What Is an Aggregate in Domain-Driven Design

Aggregates consist of one or more entities and value objects based on domain model invariants that change together. We need to treat them as a unit for data changes, and we need to consider the entire aggregate consistency before we apply changes. Every aggregate must have an aggregate root that is the parent of all members of aggregate, and it is possible to have an aggregate that consists of one object. In this case, that object would still be the aggregate root.

An aggregate root is an entity that has been chosen as the gateway into the aggregate. An aggregate root coordinates all changes to the aggregate, ensuring that clients cannot put the aggregate into an inconsistent state. It upholds all invariants of the aggregate by delegating to other entities and value objects in the aggregate cluster.

Also, Aggregates help us simplify the domain model by gathering multiple domain objects under a single abstraction around domain invariants that act as consistency and concurrency boundaries. This concept includes several implications. First of all, it is a conceptual whole meaning that it represents a cohesive notion of the domain model. Every aggregate has a set of invariants which it maintains during its lifetime. This means that at a given time, an aggregate should reside in a valid state.

Data changes in aggregate should follow ACID: atomic, consistent, isolated, and durable. when considering whether a particular object should be treated as an aggregate root you should think about whether deleting it should cascade, in other words, if you need to also delete other objects in the aggregate hierarchy, if so it’s likely the object should be considered as an aggregate root. Another way to think about whether it makes sense to have an object as an aggregate root is to ask does it makes sense to have just this object detached from its parents?

Just like entities and value objects, there are no objective traits that make particular boundaries for aggregate and they fully depend on the domain model you are working in. Actually, The most important rule to define a boundary for your aggregate cluster is that the boundary should be base on domain invariants. Domain invariants are business rules that must always be consistent. The consistency boundary logically asserts that everything inside adheres to a specific set of business invariant rules no matter what operation is performed. The consistency of everything out of the boundary is irrelevant to the aggregate.

Entities inside the same aggregate should be highly cohesive whereas entities in different aggregates should maintain loos coupling among each other, it is good practice to ask your self following question according to your invariants does an aggregate make sense without some other entities, if it does then it should probably be the root of its own aggregates; otherwise, it should be a part of some other existing aggregate. Since entities are encapsulated within aggregates.
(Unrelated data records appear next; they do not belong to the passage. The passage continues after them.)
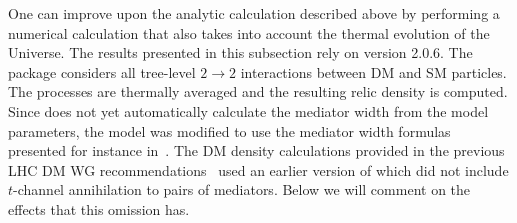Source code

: One can improve upon the analytic calculation described above by performing a numerical calculation %
that also takes into account the thermal evolution of the Universe. The results presented in this subsection rely on \maddm version 2.0.6.  The \maddm package considers all tree-level $2\rightarrow2$ interactions between DM and SM particles. The processes are thermally averaged and the resulting relic density is computed.
Since \maddm does not yet automatically calculate the mediator width from the model parameters, the \dmsimp model was modified to use the mediator width formulas presented for instance in~\cite{Abercrombie:2015wmb,Boveia:2016mrp}. %
The DM density calculations provided in the previous LHC DM WG recommendations~\cite{Boveia:2016mrp} %
used an earlier version of \maddm which did not include  $t$-channel annihilation to pairs of mediators. Below we will comment on the effects that this omission has.  


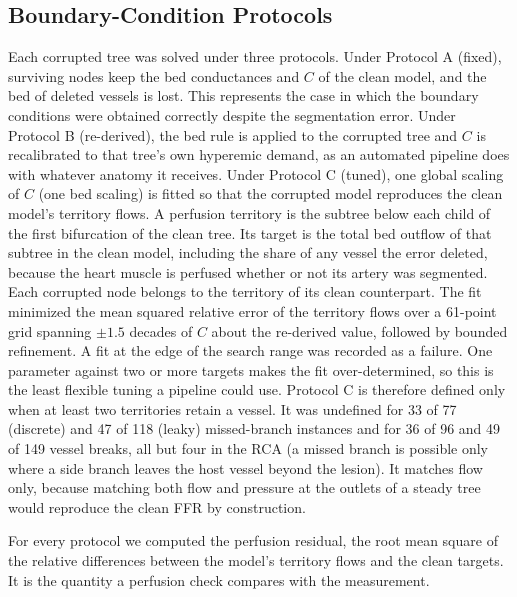 \documentclass[journal]{IEEEtran}
\begin{document}
\subsection{Boundary-Condition Protocols}
Each corrupted tree was solved under three protocols. Under Protocol A (fixed), surviving
nodes keep the bed conductances and $C$ of the clean model, and the bed of deleted vessels is lost. This represents
the case in which the boundary conditions were obtained correctly despite the segmentation error. Under Protocol B
(re-derived), the bed rule is applied to the corrupted tree and $C$ is recalibrated to that tree's own hyperemic
demand, as an automated pipeline does with whatever anatomy it receives. Under Protocol C (tuned), one global
scaling of $C$ (one bed scaling) is fitted so that the corrupted model reproduces the clean model's territory
flows. A perfusion territory is the subtree below each child of
the first bifurcation of the clean tree. Its target is the total bed outflow of that subtree in the clean model,
including the share of any vessel the error deleted, because the heart muscle is perfused whether or not its artery
was segmented. Each corrupted node belongs to the territory of its clean counterpart. The fit minimized the mean
squared relative error of the territory flows over a 61-point grid spanning $\pm 1.5$ decades of $C$ about the
re-derived value, followed by bounded refinement. A fit at the edge of the search range was recorded as a failure.
One parameter against two or more targets makes the fit over-determined, so this is the least flexible tuning a
pipeline could use. Protocol C is therefore defined only when at least two territories retain a vessel. It was undefined for 33 of
77 (discrete) and 47 of 118 (leaky) missed-branch instances and for 36 of 96 and 49 of 149 vessel breaks, all but
four in the RCA (a missed branch is possible only where a side branch leaves the host vessel beyond the lesion). It matches
flow only, because matching both flow and pressure at the outlets of a steady tree would reproduce the clean FFR by
construction.

For every protocol we computed the perfusion residual, the root mean square of the relative differences between the
model's territory flows and the clean targets. It is the quantity a perfusion check compares with the measurement.
\end{document}
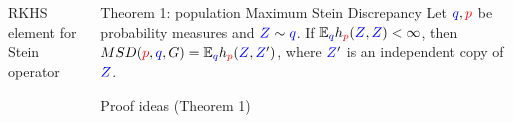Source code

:\begin{frame}
\begin{columns}
\begin{column}{.33\linewidth}
\begin{block}{RKHS element for Stein operator}
\vspace{0.5cm}
\end{block}

\vspace{-0.75cm}



 


\end{column}

\hspace{-1.45cm}
\begin{column}{.33\linewidth}


\begin{block}{Theorem 1: population Maximum Stein Discrepancy}
\large
Let ${ \color{blue} q},{\color{red} p}$ be probability measures and ${ \color{blue} Z}\sim { \color{blue} q}$. 
If $\mathbb{E}_{{ \color{blue} q}} h_{{\color{red} p}}({ \color{blue} Z},{ \color{blue} Z})<\infty$, then 
$MSD({\color{red} p},{ \color{blue} q},G) = \mathbb{E}_{{ \color{blue} q}} h_{{\color{red} p}}({ \color{blue} Z},{ \color{blue} Z}')$,
where ${ \color{blue} Z}'$ is an independent copy of ${ \color{blue} Z}$.
\end{block}

\vspace{-0.73cm}
\begin{block}{Proof ideas (Theorem 1)}


\end{block}
\end{column}
\end{columns}
\end{frame}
They make up the design and implementation of an aggregate’s behaviors. But It would rather have most of the behaviors tied to value objects rather than entities. One of the things I’d encourage is to keep entities free of behavior where possible, since identity is already a big burden to bear, and have behavior expressed in the value objects. So as more behavior needs to be added, I would try to model that as behaviors on new or existing value objects where possible.